Anarchico dunque, ma di un anarchismo specifico, particolare, diverso sicuramente, per certi tratti che vedremo, da quello degli altri pensatori «classici» di questa idea. Infatti, se la critica allo Stato e al Potere, alla concezione «sviluppista» dell’economia, alla proprietà privata, all’educazione autoritaria e alla scuola istituzionalizzata, alla funzione repressiva della religione ufficiale, al militarismo e a ogni forma di esercito, alla nozione di patria e di patriottismo, al socialismo statalista, all’uso antropocentrico della natura e degli animali, se tutto questo (e altro ancora) può essere riconosciuto come patrimonio comune dell’anarchismo, per altre caratteristiche il suo pensiero si differenzia, in modo anche radicale, da quello tradizionalmente considerato come libertario. Tuttavia questo aspetto, lungi dal rappresentare un limite (anche se può esserlo), costituisce in realtà un utile e quanto mai significativo contributo a un pensiero anarchico non rigidamente rinchiuso in presunte inossidabili certezze.
Molti pensatori e militanti libertari hanno scritto e commentato le idee di Tolstoj fin dai primi momenti in cui queste hanno fatto la loro comparsa sulla ribalta internazionale. Il «tolstoismo» è stato presente in maniera significativa anche nel dibattito politico e cultural-religioso italiano3.
Nel 1900, a firma Étudiants socialistes révolutionnaires internationalistes, appare a Parigi un opuscolo dal significativo titolo Tolstoïsme et l’Anarchisme4 in cui viene appunto affrontata la questione del possibile rapporto tra pensiero anarchico e quello che ormai viene chiamato tolstoismo. Gli autori della brochure, dopo aver constatato come il pensiero tolstoiano si sia ampiamente diffuso in Europa e abbia offerto varie sponde a un certo numero di gruppi rivoluzionari, denunciano il ruolo deviante che a loro avviso il suo pensiero ha incarnato, soprattutto in Russia, in quanto fautore di una prospettiva controrivoluzionaria. E concludono: «In sintesi, noi pensiamo che la propaganda di Tolstoj abbia un’utilità teorica incontestabile, soprattutto quando attacca con vigore il militarismo e lo Stato.
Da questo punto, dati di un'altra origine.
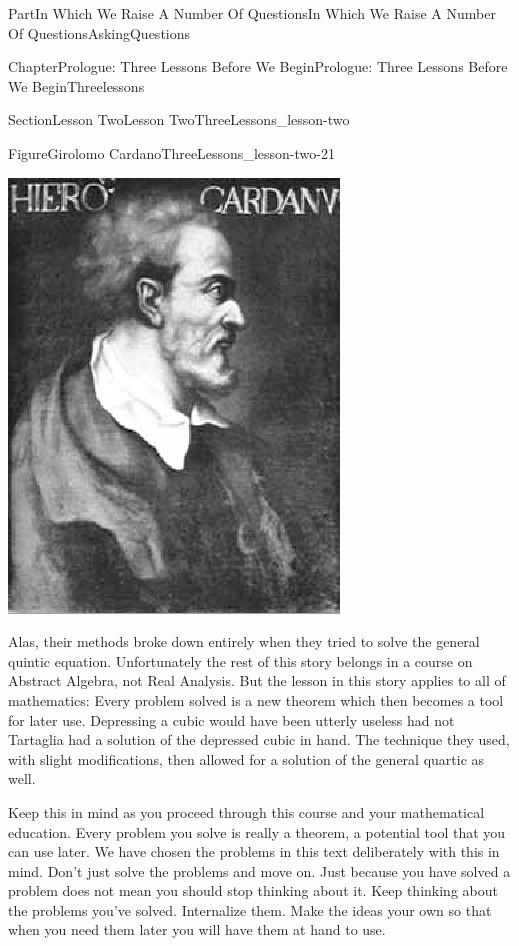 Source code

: \documentclass[oneside,10pt,]{book}
\numberwithin{equation}{part}
\begin{document}
\begin{partptx}{Part}{In Which We Raise A Number Of Questions}{}{In Which We Raise A Number Of Questions}{}{}{AskingQuestions}
\begin{chapterptx}{Chapter}{Prologue: Three Lessons Before We Begin}{}{Prologue: Three Lessons Before We Begin}{}{}{Threelessons}
\begin{sectionptx}{Section}{Lesson Two}{}{Lesson Two}{}{}{ThreeLessons_lesson-two}
\begin{figureptx}{Figure}{Girolomo Cardano}{ThreeLessons_lesson-two-21}{}
\begin{image}{0.325}{0.35}{0.325}{}
\includegraphics[width=\linewidth]{external/images/Cardan.png}
\end{image}%
\tcblower
\end{figureptx}%
Alas, their methods broke down entirely when they tried to solve the general quintic equation.  Unfortunately the rest of this story belongs in a course on Abstract Algebra, not Real Analysis.  But the lesson in this story applies to all of mathematics: Every problem solved is a new theorem which then becomes a tool for later use.  Depressing a cubic would have been utterly useless had not Tartaglia had a solution of the depressed cubic in hand.  The technique they used, with slight modifications, then allowed for a solution of the general quartic as well.%
\par
Keep this in mind as you proceed through this course and your mathematical education.  Every problem you solve is really a theorem, a potential tool that you can use later.  We have chosen the problems in this text deliberately with this in mind. Don't just solve the problems and move on.  Just because you have solved a problem does not mean you should stop thinking about it.  Keep thinking about the problems you've solved. Internalize them.  Make the ideas your own so that when you need them later you will have them at hand to use.%

\end{sectionptx}
\end{chapterptx}
\end{partptx}
\end{document}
Ma essa contiene, a nostro avviso, anche dei gravi pericoli. […] Tolstoj, che critica con tanta asprezza e vigore i pregiudizi e le istituzioni, fa una propaganda che devia dal socialismo e dalla rivoluzione. Egli è forse un eccellente cristiano della Chiesa primitiva, ed è certamente un grande scrittore, e un pensatore, ma non è, in nessun caso, un anarchico comunista e rivoluzionario»5. Sostanzialmente sulla stessa lunghezza d’onda, si troveranno, seppur con accenti diversi e sfumature non omogenee, molti altri pensatori e militanti anarchici italiani come Pietro Gori, Luigi Fabbri, Luigi Galleani, Errico Malatesta, Camillo Berneri e molti altri6.
Nel 1905 usciva a Londra l’opera di Pëtr Kropotkin Ideals and Realities in Russian Literature, nella quale il rivoluzionario russo dedicava un capitolo proprio a Tolstoj. In quel capitolo Kropotkin esprimeva le sue opinioni sul Tolstoj letterato ma anche sulla dimensione più complessiva del suo pensiero. La prima osservazione, di estrema attualità, la fa a proposito di due opere giovanili di Tolstoj, Infanzia e Adolescenza, in cui l’autore coglie bene la profondità delle intuizioni tolstoiane rispetto ai temi educativi. Scrive infatti Kropotkin: «L’infanzia è un periodo della vita del quale molti autori si sono occupati con grande successo. Eppure, nessuno forse ha così ben descritto la vita dei ragazzi dall’interno, cioè dal loro punto di vista, come Tolstoj. In lui è il ragazzo stesso che esprime i suoi sentimenti infantili, e lo fa in modo tale che il lettore è costretto a giudicare gli adulti dallo stesso punto di vista del ragazzo»7. In effetti, a partire proprio da questi iniziali capolavori letterari, Tolstoj elaborerà con anticipo (secondo solo a William Godwin) quelle che saranno le idee base, tuttora riconosciute, su cui si svilupperanno nel tempo le esperienze di scuola libertaria e l’approccio antiautoritario all’educazione e alla scuola. Sarà proprio il tema dell’educazione, infatti, che avvicinerà per primo la sensibilità dello scrittore russo alle idee dell’anarchismo8. L’altra grande fonte di ispirazione filosofica che caratterizzerà la sua scelta di un radicalismo antiautoritario sarà la sua particolare ed estrema lettura della figura di Gesù9.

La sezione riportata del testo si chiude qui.